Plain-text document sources
........
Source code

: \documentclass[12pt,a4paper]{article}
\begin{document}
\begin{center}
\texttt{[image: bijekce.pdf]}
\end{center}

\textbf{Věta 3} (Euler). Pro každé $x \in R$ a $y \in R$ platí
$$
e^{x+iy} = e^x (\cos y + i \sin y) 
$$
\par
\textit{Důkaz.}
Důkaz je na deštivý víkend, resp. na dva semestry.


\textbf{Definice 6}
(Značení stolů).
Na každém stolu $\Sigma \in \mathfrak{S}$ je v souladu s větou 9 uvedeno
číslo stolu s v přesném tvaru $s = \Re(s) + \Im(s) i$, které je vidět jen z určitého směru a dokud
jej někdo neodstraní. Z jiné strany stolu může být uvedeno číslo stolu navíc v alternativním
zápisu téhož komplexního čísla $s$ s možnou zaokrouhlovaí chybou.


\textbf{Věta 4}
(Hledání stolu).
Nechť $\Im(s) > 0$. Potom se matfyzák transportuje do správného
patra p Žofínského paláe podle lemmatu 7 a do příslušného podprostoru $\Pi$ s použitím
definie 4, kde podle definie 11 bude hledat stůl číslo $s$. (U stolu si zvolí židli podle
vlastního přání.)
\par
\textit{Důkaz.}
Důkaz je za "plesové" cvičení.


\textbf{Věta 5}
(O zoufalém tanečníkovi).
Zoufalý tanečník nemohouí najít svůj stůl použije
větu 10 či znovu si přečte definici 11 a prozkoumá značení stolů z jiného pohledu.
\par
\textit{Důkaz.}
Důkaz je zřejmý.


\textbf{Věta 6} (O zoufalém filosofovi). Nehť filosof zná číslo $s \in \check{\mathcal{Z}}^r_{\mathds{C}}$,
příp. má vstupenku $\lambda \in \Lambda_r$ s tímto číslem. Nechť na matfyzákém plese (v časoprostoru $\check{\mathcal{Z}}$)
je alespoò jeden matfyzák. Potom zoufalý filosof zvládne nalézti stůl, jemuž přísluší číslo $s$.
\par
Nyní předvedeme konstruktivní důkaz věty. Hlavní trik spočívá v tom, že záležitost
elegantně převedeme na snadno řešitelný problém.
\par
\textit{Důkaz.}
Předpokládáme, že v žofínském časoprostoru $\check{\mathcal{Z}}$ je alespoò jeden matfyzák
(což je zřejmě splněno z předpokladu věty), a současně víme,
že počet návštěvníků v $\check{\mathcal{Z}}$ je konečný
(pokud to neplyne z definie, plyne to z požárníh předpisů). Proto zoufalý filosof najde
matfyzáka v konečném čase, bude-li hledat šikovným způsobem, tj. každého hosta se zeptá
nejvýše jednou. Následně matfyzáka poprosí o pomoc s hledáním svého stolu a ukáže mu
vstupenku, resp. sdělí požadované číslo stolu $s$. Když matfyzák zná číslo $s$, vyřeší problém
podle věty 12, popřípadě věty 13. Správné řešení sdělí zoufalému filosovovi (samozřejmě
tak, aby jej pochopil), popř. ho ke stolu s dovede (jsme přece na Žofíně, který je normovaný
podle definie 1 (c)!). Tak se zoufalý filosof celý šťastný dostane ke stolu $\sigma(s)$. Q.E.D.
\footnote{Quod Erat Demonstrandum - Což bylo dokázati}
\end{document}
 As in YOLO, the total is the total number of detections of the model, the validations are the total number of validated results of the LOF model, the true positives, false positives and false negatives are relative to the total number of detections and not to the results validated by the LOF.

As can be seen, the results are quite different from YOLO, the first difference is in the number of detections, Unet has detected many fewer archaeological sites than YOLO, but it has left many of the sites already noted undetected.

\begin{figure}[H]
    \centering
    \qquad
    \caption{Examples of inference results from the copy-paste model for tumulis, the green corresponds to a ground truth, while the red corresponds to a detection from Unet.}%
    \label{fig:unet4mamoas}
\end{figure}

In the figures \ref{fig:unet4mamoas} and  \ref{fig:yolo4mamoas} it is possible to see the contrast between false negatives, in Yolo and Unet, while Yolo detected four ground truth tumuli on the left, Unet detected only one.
........
EXERCISE OBJECTIVE. The lines of the data, from the first through the one containing "příp. má vstupenku", are to be transcribed exactly.

EXPECTED ANSWER.
Source code

: \documentclass[12pt,a4paper]{article}
\begin{document}
\begin{center}
\texttt{[image: bijekce.pdf]}
\end{center}

\textbf{Věta 3} (Euler). Pro každé $x \in R$ a $y \in R$ platí
$$
e^{x+iy} = e^x (\cos y + i \sin y) 
$$
\par
\textit{Důkaz.}
Důkaz je na deštivý víkend, resp. na dva semestry.


\textbf{Definice 6}
(Značení stolů).
Na každém stolu $\Sigma \in \mathfrak{S}$ je v souladu s větou 9 uvedeno
číslo stolu s v přesném tvaru $s = \Re(s) + \Im(s) i$, které je vidět jen z určitého směru a dokud
jej někdo neodstraní. Z jiné strany stolu může být uvedeno číslo stolu navíc v alternativním
zápisu téhož komplexního čísla $s$ s možnou zaokrouhlovaí chybou.


\textbf{Věta 4}
(Hledání stolu).
Nechť $\Im(s) > 0$. Potom se matfyzák transportuje do správného
patra p Žofínského paláe podle lemmatu 7 a do příslušného podprostoru $\Pi$ s použitím
definie 4, kde podle definie 11 bude hledat stůl číslo $s$. (U stolu si zvolí židli podle
vlastního přání.)
\par
\textit{Důkaz.}
Důkaz je za "plesové" cvičení.


\textbf{Věta 5}
(O zoufalém tanečníkovi).
Zoufalý tanečník nemohouí najít svůj stůl použije
větu 10 či znovu si přečte definici 11 a prozkoumá značení stolů z jiného pohledu.
\par
\textit{Důkaz.}
Důkaz je zřejmý.


\textbf{Věta 6} (O zoufalém filosofovi). Nehť filosof zná číslo $s \in \check{\mathcal{Z}}^r_{\mathds{C}}$,
příp. má vstupenku $\lambda \in \Lambda_r$ s tímto číslem. Nechť na matfyzákém plese (v časoprostoru $\check{\mathcal{Z}}$)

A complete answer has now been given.